LinkedIn doesn’t get as much publicity as other social networks. But most other social networks are for personal life. LinkedIn is for professional life. With a little bit of personal baked in. Because those two worlds do often collide. LinkedIn has steadily been doing some really good things that make people want to use the platform.
And that’s great for marketers because they can benefit from all the people using LinkedIn. And if you go about it the right way you can create content that benefits you, others and LinkedIn. And if you do that you’re likely to see success over the long run.
Here are a few tips for creating your own LinkedIn content strategy.
John Bonini is a great example of how to use LinkedIn with a content strategy. John does a lot of other things including write great blog posts. I usually follow what he’s writing and sharing on LinkedIn and one thing I notice is that he updates about 3-4 times per week. Sometimes it’s daily or daily during the workweek.
And that’s a good rule of thumb for a LinkedIn content strategy. If you’re going to do it, prepare to do it fairly often. One important thing to remember with this is that you might be able to do this spontaneously for awhile. But most people struggle to create content this way.
You will likely need to create some kind of calendar. It could be a spreadsheet. It could be on a calendar app. It could be in your notes app. It could be a written notebook that you keep on your desk.
Schedule time to brainstorm content ideas. Stories, tips, questions, answers, etc. Schedule time once a week for an hour or two. Research things you can write and share on LinkedIn. Come up with your five or so for the week.
Then schedule separate time for writing and creating that content. It could be daily. Each day you open your schedule, see the topic and then you take off and write it.
Kevin Bailey has a really great LinkedIn strategy. He shares all kinds of content, but one that he does fairly often is some type of story. He shared this one about his son, who seems like a budding businessman.
Humans are storytellers and story consumers. It seems that stories have long been part of human culture. I imagine that stories were told as both education and entertainment content. We learn from stories. We don’t even have to relate entirely to a story to be engaged by it.
LinkedIn is great for sharing short little stories. About life. About work. About clients. About employees. All kinds of things that others can relate to and engage with.
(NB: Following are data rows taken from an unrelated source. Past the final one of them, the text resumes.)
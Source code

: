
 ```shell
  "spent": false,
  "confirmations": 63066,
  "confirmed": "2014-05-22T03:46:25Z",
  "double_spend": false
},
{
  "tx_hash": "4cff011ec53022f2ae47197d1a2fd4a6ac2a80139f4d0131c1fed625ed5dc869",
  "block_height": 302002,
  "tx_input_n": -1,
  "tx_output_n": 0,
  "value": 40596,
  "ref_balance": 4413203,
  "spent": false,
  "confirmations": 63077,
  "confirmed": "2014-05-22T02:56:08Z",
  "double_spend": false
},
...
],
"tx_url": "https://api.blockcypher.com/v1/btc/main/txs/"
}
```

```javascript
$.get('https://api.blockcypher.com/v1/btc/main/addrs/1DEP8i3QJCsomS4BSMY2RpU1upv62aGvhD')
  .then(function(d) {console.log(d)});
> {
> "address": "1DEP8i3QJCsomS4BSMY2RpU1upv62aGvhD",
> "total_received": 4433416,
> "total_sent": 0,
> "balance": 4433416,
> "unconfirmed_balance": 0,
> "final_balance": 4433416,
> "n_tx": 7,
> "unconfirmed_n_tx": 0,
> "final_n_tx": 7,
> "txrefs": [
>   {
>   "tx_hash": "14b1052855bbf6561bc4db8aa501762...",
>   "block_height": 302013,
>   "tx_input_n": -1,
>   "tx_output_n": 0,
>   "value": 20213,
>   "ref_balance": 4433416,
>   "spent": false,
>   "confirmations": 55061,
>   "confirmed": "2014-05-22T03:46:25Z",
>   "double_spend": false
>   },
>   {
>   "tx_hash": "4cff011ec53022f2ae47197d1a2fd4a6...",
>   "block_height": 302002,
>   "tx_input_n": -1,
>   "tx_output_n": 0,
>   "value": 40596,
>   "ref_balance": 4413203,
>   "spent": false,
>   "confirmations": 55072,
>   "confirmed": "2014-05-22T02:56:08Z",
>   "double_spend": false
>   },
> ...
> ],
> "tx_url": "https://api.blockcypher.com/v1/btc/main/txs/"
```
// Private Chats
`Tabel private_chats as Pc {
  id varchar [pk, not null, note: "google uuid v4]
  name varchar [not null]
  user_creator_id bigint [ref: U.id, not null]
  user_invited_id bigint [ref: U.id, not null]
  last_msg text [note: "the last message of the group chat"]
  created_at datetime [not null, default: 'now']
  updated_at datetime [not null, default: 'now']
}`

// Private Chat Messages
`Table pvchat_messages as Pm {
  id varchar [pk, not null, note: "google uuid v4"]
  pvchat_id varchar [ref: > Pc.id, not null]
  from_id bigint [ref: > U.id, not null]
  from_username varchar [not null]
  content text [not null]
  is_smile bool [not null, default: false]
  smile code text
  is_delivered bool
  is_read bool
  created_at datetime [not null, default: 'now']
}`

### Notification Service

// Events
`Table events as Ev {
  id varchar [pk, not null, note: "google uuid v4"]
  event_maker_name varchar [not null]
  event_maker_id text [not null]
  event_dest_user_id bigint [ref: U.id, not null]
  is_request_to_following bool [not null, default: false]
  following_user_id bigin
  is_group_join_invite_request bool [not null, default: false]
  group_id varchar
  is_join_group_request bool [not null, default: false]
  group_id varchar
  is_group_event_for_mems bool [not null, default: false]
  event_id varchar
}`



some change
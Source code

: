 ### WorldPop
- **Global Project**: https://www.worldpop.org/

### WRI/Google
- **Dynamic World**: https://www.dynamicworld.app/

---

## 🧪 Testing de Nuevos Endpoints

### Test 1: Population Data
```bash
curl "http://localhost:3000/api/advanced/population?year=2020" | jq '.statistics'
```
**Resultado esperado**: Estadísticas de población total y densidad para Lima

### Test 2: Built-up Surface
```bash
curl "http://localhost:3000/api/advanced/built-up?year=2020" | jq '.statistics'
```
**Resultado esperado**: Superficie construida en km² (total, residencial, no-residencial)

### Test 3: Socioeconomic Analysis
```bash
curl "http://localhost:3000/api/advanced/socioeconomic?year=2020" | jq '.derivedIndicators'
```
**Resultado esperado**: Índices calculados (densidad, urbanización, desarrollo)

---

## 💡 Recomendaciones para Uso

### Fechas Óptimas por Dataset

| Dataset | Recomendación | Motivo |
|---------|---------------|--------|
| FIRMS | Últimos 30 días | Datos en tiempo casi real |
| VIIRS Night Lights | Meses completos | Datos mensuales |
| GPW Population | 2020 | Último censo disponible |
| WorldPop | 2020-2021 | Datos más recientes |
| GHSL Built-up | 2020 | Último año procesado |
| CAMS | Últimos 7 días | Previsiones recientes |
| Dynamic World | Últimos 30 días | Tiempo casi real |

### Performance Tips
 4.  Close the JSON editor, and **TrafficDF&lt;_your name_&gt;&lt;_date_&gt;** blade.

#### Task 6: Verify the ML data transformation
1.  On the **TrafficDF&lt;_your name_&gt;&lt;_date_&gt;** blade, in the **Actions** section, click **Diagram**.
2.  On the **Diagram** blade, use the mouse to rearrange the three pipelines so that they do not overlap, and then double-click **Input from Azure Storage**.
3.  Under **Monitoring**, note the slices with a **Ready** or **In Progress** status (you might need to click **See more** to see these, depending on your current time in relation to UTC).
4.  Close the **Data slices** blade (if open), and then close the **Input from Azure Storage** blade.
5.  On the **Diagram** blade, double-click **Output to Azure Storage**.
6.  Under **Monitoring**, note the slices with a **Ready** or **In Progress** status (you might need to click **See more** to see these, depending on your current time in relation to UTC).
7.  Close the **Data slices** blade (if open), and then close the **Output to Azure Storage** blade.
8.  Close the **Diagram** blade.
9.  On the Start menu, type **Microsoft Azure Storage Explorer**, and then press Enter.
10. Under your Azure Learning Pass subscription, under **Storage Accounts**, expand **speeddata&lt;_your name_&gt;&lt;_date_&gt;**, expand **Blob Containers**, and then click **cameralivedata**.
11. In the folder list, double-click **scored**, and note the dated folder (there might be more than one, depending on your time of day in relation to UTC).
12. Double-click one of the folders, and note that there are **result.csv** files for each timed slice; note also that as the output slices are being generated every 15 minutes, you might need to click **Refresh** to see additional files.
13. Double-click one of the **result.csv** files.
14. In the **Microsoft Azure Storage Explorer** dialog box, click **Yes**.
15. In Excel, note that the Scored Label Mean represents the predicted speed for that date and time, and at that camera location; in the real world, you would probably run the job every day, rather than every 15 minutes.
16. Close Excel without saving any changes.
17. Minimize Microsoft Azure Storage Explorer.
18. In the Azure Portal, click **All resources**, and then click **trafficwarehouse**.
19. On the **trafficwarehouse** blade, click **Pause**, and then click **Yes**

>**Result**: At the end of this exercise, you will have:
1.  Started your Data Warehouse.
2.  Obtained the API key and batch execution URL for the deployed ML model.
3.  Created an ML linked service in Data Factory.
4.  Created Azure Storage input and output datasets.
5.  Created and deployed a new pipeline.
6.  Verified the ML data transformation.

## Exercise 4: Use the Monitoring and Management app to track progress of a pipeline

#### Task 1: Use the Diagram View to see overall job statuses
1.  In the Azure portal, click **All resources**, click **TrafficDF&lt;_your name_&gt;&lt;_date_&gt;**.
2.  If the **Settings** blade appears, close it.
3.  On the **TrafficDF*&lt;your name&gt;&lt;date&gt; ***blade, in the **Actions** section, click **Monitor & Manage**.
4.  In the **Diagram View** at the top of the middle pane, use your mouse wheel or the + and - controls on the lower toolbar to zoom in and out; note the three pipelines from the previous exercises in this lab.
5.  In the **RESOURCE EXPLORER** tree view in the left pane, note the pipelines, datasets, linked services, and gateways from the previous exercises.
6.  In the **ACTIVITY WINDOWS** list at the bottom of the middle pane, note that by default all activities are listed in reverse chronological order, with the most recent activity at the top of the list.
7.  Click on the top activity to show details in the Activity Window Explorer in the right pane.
Lists work great on LinkedIn. And you can create them in different ways. Video is a great way. Here is an example of a short video list. You can create them with just the written word. You can create short lists with three quick things. You can create long lists that have 50 or even 100 things. There is a character limit on LinkedIn, but there is no reason you can’t create a long-ish list.
The thing with lists is that they often spark engagement. They can be helpful, but not everyone will agree with them. Especially if you’re ranking something. Make sure to have lists as part of your LinkedIn strategy.
Questions are a great way to get engagement on LinkedIn. Here is an example of a poll. You can ask a question and have people respond in the comments. That can work well for open-ended questions. You can ask for questions and then provide the answers with future posts or you can comment right in the thread that you started when you asked the question.
I love question and answer format for just about any form of content marketing. The reason is that if one person is asking you a question you can bet that many, many more are asking the same question elsewhere. They’re googling it. They’re searching on LinkedIn. They’re thinking it and clicking when they see a headline somewhere. And this is true on LinkedIn where you often see the comments your connections are making on other posts.
Commenting is something that can be overlooked when it comes to social media including LinkedIn. It’s great to consistently create your own content. But also seek out content that you find interesting and leave comments on them. Sometimes it could be short and sweet, but aim to make some of it more insightful and lengthy.
For example, if someone asks a question with a post and you feel you have a good thought, go ahead and leave a long-ish comment. They will appreciate it. Their connections may appreciate it. Commenting is about giving engagement to others, but often you’ll find that you receive lots of engagement in return. This is a good example of a thoughtful comment.
I’ve been writing about snippets for nearly 10 years. You can do it in a number of ways. You can create a blog post. From that post you can create 3-5 snippets of content that you can share on LinkedIn. So instead of sharing just the link to the post, you’re engaging right on the platform. That’s what LinkedIn wants and it’s really what users on LinkedIn want to. They want to consume the content right on the platform.
Here is an example of a snippet from a blog post.
7. Words, Photos, Graphics, Audio & Video
Written word works well on LinkedIn. But obviously it’s important to explore the other types of content that LinkedIn allows. You can use photos, graphics, audio and video. Sometimes it’s best to focus on the one that you like creating the most. Start there and maybe expand to the others as you have more success and you can bring others on to your team to help you create the other types of content.
For example, perhaps you prefer writing. You can write posts for LinkedIn. After that does well you can have someone help to create graphics from that content where they take your insights and create a visual to give those that prefer visuals something on LinkedIn.
LinkedIn is a great marketing opportunity for professionals and marketers. There is an engaged audience that is looking for all kinds of content. If you feel it’s time to begin a LinkedIn content strategy, you’re right. Hopefully this little guide can get you started in the right direction.